This is the first description of an etiological gene for familial GCKD. Our results suggest that there is genetic heterogeneity within familial GCKD. The two families with HNF-1β mutations that we describe have been described elsewhere as having the hypoplastic subtype of familial GCKD (Rizzoni et al. 1982; Kaplan et al. 1989). Both families have the clinical features of small kidneys and abnormal calyces and papillae seen in this subtype. We were unable to obtain DNA from a third published French pedigree (Rizzoni et al. 1982). Both families without HNF-1β mutations have nonhypoplastic familial GCKD, since they have large or normal-size kidneys and normal calyces and papillae. This suggests that HNF-1β mutations are an important cause of the hypoplastic subtype but may not have an etiological role in nonhypoplastic familial GCKD. A further gene or genes are likely to be identified in GCKD. The role that HNF-1β mutations may have in the other categories of GCKD is currently unknown and warrants investigation, especially in sporadic isolated GCKD, because a spontaneous HNF-1β mutation has been described (Bingham et al. 2000).

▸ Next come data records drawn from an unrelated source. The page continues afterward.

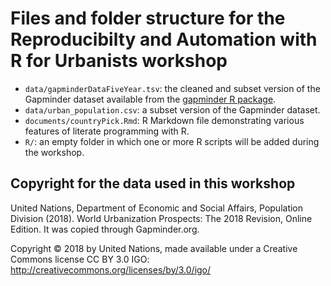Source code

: # Files and folder structure for the Reproducibilty and Automation with R for Urbanists workshop

-   `data/gapminderDataFiveYear.tsv`: the cleaned and subset version of the Gapminder dataset available from the [gapminder R package](http://github.com/jennybc/gapminder).
-   `data/urban_population.csv`: a subset version of the Gapminder dataset.
-   `documents/countryPick.Rmd`: R Markdown file demonstrating various features of literate programming with R.
-   `R/`: an empty folder in which one or more R scripts will be added during the workshop.

## Copyright for the data used in this workshop

United Nations, Department of Economic and Social Affairs, Population Division (2018). World Urbanization Prospects: The 2018 Revision, Online Edition. It was copied through Gapminder.org.

Copyright © 2018 by United Nations, made available under a Creative Commons license CC BY 3.0 IGO: <http://creativecommons.org/licenses/by/3.0/igo/>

In addition to hypoplastic GCKD, the other characteristic clinical feature of the two families with HNF-1β mutations is early-onset diabetes, which was not seen in the two families without mutations. All three affected subjects in family BDA440 have early-onset diabetes. In the original report on this family, diabetes was only described in one subject but has subsequently developed in her two daughters. This family, with an autosomal dominant inheritance of diabetes and two subjects diagnosed at age <25 years, would meet the diagnostic criteria for MODY (Hattersley 1998). In family BDA298, the mother developed diabetes at age 39 years, and we have established, after identification of an HNF-1β mutation, that her son has impaired glucose tolerance on an oral glucose tolerance test at age 17 years. This family does not, at present, reach diagnostic criteria for MODY. In these families, the diabetes has presented years or decades after the renal disease, which explains why this was not previously recognized as a clinical characteristic of their familial hypoplastic GCKD.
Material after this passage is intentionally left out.